[Records from a collection]
Segment Open

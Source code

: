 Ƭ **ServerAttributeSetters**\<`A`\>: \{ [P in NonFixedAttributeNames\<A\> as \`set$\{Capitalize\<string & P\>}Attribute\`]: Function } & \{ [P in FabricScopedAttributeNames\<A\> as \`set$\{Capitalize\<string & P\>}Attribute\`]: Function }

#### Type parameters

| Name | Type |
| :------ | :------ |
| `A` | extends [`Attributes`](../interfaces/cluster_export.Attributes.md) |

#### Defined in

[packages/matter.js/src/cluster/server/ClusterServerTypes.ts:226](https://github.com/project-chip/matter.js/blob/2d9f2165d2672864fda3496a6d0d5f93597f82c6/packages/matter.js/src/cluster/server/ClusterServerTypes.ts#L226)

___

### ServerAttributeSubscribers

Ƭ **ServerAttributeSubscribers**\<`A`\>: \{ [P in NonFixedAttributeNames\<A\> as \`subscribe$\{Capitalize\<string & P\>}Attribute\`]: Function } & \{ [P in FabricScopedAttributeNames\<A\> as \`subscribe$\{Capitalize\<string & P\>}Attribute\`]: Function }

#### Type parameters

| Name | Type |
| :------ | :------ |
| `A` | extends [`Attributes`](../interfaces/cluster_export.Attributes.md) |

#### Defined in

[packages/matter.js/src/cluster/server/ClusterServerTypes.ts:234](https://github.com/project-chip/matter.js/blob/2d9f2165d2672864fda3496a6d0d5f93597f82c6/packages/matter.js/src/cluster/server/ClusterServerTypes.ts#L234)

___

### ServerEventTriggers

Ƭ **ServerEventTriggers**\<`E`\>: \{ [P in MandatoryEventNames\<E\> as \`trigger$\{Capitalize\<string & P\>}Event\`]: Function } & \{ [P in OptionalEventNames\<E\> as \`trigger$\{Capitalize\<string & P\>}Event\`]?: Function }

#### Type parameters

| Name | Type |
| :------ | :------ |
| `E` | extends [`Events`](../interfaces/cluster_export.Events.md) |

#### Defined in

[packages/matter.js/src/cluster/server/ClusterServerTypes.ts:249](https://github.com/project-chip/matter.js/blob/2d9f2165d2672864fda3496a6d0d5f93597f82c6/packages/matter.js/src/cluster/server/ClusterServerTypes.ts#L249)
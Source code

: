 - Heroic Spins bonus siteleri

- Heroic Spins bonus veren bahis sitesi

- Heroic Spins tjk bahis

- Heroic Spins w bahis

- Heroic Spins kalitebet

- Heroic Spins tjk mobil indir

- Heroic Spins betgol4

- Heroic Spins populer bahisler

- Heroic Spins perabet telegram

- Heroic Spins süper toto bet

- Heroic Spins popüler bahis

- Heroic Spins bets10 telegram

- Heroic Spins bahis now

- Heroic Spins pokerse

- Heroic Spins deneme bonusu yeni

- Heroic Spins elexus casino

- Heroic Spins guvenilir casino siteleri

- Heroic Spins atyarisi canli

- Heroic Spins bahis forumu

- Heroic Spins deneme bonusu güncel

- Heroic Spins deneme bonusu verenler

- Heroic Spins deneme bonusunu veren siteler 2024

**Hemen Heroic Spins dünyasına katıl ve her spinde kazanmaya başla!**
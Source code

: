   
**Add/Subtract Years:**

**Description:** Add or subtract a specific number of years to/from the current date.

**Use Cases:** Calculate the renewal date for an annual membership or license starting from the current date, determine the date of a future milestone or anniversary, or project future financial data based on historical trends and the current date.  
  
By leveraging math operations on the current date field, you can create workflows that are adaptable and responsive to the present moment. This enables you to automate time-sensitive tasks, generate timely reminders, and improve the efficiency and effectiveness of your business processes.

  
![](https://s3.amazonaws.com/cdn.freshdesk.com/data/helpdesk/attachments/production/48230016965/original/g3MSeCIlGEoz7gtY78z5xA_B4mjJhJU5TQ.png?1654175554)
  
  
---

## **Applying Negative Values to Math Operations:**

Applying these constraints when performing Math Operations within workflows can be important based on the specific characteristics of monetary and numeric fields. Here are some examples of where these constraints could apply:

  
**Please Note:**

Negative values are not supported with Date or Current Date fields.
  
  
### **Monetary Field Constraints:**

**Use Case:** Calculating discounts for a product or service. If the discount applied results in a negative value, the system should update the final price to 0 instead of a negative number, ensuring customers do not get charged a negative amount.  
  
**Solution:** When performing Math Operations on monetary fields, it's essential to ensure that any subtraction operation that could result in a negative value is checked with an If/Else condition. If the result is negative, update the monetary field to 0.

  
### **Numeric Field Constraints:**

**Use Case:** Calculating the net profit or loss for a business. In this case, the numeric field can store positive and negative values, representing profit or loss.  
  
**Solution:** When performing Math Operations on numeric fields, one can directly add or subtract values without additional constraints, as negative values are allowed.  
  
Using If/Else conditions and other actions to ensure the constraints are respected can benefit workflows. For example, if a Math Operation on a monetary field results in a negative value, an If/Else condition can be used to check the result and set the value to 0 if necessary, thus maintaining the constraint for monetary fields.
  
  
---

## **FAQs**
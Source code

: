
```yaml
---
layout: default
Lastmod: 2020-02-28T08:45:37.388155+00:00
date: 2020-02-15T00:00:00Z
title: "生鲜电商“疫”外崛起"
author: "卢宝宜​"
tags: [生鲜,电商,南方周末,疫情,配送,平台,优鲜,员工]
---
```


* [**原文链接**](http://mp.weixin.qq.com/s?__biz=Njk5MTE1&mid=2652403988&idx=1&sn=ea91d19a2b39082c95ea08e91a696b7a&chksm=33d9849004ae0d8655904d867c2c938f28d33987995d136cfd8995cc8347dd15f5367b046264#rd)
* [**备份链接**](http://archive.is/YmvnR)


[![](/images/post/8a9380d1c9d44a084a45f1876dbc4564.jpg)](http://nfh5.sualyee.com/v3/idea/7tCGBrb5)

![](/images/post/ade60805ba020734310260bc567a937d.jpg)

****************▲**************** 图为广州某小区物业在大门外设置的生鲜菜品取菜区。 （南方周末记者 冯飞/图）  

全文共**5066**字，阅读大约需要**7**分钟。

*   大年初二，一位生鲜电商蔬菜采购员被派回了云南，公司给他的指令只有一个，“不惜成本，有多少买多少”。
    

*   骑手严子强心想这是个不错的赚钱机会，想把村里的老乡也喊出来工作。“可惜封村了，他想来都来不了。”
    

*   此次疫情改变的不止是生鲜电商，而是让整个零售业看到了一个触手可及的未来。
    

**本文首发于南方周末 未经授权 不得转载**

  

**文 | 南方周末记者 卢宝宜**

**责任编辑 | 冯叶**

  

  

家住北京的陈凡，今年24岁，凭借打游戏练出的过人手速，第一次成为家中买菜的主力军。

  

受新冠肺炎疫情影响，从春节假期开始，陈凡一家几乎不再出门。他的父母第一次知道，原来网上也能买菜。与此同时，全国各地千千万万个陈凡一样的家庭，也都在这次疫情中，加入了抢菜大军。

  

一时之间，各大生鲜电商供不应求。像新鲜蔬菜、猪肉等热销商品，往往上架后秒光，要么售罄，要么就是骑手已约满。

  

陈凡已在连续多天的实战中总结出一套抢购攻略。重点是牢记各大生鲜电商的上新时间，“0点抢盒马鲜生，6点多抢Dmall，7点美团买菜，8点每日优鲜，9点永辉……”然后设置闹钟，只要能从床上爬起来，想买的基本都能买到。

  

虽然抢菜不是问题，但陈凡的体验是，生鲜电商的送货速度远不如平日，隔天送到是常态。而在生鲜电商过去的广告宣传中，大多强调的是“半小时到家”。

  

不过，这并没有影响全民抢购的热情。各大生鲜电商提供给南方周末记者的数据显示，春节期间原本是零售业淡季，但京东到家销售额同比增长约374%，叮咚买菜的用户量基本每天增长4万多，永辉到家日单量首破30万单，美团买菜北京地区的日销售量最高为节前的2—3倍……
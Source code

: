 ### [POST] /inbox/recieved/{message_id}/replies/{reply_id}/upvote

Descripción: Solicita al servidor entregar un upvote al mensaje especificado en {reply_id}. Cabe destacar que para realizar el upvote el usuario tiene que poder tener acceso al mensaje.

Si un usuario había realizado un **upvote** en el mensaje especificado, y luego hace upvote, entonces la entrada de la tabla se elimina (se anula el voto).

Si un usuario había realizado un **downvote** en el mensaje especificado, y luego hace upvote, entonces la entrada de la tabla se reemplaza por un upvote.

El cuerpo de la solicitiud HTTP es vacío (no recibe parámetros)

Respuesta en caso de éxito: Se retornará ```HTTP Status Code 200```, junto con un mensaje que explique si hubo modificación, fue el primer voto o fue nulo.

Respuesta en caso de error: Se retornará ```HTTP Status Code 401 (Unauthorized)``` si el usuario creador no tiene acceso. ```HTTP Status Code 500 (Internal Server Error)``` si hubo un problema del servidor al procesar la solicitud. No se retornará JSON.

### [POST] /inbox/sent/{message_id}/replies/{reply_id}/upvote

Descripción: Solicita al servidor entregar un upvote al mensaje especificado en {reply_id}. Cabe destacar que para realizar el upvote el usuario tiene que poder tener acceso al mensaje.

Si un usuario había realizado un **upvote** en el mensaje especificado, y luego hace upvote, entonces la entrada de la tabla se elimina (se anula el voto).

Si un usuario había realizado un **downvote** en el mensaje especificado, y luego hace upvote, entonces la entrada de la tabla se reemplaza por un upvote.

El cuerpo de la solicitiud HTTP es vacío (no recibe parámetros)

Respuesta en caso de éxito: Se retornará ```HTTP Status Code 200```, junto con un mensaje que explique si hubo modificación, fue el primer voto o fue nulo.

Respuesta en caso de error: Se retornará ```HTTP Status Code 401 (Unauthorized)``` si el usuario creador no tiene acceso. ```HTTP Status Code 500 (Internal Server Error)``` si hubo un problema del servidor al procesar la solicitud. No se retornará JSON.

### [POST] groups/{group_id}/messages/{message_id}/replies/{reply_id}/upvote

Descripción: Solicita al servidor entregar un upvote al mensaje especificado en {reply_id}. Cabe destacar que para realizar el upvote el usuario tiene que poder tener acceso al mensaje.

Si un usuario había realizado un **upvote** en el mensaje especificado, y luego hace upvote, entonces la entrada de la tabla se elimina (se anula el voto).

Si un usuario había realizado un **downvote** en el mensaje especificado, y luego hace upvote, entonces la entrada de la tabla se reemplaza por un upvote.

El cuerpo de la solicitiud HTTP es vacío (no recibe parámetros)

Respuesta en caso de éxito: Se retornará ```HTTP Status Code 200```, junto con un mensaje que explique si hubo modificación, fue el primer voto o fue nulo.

Segment Closed

Tell how many lines in the data above hold "Applying". Nothing but the number.

▸ RESPONSE AREA
2